April 24 (Bloomberg) -- College Football Playoff has been selected as the name of the sport’s new four-school postseason system that begins during the 2014-15 campaign.
It replaces the Bowl Championship Series, which has determined college football’s national champion since 1998.
The new playoff system was given preliminary approval in June 2012 and ratified in November by university presidents and conference commissioners. Officials are meeting this week in Pasadena, California, to finalize details of the system, which included selecting a new name.
“We decided to call the playoff what it is, the College Football Playoff,” executive director Bill Hancock said yesterday in a news release. “We think the new playoff will be the most dynamic improvement to college football in a generation. Certainly it’s what the fans want.”
Still to be determined is the site of the new system’s first national championship game, scheduled for Jan. 12, 2015, and the makeup of the selection committee that will choose the four participating playoff schools. The championship game site is scheduled to be revealed today.
The Rose Bowl and the Sugar Bowl will host the first national semifinals on Jan. 1, 2015. The No. 1 team will play the fourth-ranked team, while No. 2 meets No. 3.
Under the new playoff plan, the national semifinals will rotate among six bowl games, meaning there will be two playoff games along with four other major bowls each season. The location for the national title game will be up for bid each year, similar to the process for the National Football League’s Super Bowl.
A playoff format has been in demand for years by many fans, some lawmakers and even President Barack Obama. Since 1998, college football’s champion has been crowned by the BCS, which uses a formula that incorporates rankings and computer polls to decide the two schools that play for the title.
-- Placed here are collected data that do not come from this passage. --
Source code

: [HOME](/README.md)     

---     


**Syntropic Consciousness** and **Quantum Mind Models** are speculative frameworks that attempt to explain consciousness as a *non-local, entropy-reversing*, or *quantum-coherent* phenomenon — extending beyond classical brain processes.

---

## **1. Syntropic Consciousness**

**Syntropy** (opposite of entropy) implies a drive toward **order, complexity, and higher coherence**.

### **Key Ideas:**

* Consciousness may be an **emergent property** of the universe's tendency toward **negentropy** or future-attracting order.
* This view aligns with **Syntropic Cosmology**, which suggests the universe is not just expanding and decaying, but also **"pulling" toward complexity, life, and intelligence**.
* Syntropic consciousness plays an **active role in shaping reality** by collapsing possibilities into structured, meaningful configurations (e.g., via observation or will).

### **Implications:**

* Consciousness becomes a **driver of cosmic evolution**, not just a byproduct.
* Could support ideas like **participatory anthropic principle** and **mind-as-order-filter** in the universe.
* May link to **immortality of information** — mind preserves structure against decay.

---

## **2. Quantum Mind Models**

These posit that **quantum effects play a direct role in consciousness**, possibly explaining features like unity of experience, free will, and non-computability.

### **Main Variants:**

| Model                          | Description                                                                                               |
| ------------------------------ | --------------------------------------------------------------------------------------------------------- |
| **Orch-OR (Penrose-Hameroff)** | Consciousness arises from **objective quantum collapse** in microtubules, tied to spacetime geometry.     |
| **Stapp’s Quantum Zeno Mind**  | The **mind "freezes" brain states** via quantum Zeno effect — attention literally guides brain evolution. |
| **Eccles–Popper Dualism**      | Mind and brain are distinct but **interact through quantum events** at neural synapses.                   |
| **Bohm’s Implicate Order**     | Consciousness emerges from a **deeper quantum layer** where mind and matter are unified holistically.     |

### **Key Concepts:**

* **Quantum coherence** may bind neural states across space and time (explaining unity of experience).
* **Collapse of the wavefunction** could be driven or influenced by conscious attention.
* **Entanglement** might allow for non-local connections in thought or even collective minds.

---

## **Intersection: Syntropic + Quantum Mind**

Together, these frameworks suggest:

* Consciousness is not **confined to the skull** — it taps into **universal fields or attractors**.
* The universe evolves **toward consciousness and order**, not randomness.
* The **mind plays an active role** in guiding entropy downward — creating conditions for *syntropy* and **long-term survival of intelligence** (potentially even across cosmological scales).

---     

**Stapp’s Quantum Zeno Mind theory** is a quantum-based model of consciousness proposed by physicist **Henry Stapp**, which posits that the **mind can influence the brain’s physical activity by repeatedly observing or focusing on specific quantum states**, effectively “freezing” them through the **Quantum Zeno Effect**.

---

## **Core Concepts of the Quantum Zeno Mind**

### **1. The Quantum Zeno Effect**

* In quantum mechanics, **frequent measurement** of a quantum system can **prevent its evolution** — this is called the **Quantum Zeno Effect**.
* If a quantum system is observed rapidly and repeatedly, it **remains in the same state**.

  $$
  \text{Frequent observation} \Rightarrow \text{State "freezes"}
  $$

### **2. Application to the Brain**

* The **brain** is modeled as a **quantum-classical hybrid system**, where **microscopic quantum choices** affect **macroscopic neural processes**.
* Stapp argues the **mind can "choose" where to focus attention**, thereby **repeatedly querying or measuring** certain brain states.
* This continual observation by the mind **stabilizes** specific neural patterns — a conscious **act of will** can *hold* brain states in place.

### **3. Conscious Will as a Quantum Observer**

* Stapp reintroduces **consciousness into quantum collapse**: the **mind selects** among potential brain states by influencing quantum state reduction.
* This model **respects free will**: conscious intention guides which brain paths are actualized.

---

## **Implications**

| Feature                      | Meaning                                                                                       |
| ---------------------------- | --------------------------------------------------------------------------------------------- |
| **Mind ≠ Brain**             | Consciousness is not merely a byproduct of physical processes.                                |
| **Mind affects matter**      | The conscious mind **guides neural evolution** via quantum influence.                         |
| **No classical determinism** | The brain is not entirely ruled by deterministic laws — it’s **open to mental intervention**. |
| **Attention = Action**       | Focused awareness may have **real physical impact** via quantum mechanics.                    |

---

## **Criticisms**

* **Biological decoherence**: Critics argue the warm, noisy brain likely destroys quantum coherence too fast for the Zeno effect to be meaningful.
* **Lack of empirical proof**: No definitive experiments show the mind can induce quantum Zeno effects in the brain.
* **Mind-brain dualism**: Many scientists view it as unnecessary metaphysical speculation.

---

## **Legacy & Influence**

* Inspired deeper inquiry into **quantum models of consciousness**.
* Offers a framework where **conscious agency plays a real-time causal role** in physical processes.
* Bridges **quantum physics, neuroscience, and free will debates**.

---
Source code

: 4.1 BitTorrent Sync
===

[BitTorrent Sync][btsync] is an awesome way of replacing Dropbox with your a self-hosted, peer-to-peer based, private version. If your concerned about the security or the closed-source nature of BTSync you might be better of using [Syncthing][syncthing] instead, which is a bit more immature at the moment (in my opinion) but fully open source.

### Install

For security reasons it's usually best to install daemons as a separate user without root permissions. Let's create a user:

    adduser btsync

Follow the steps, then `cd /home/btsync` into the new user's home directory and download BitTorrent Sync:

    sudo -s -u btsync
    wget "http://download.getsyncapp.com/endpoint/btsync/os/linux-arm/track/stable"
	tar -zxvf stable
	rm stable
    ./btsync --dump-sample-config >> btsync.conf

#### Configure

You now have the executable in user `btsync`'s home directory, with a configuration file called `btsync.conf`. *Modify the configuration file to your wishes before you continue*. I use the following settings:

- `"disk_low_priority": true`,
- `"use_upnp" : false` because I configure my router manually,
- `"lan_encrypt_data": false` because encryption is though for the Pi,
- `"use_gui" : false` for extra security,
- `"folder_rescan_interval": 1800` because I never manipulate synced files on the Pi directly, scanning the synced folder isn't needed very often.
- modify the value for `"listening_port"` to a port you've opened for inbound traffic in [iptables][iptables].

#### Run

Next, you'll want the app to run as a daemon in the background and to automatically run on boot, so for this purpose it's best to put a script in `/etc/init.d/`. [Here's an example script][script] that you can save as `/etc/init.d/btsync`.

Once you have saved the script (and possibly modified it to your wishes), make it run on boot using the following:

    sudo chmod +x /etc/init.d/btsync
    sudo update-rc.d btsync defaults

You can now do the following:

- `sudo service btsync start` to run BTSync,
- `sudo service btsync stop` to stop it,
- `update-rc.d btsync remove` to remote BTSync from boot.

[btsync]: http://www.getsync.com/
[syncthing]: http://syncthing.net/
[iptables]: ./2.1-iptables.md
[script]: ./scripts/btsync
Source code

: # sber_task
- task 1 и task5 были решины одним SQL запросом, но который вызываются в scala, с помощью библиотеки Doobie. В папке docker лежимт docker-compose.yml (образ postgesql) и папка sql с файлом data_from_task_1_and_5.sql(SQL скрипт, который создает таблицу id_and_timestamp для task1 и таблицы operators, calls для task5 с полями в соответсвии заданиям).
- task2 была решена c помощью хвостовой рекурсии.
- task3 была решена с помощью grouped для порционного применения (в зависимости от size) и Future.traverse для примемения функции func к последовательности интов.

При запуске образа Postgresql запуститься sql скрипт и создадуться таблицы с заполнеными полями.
ESPN has reported that Cowboys Stadium in Arlington, Texas, probably will host the first championship game under the new playoff system. The stadium has been the site of the Cotton Bowl since 2010. Tampa, Florida, was the only other city to bid for the championship game, ESPN reported without saying where it got the information.
Walt Disney Co.’s ESPN in November reached a 12-year agreement to carry all of the postseason games tied to the new college football playoff system. The Sports Business Journal has reported the deal, which runs through 2026, is worth more than $7 billion.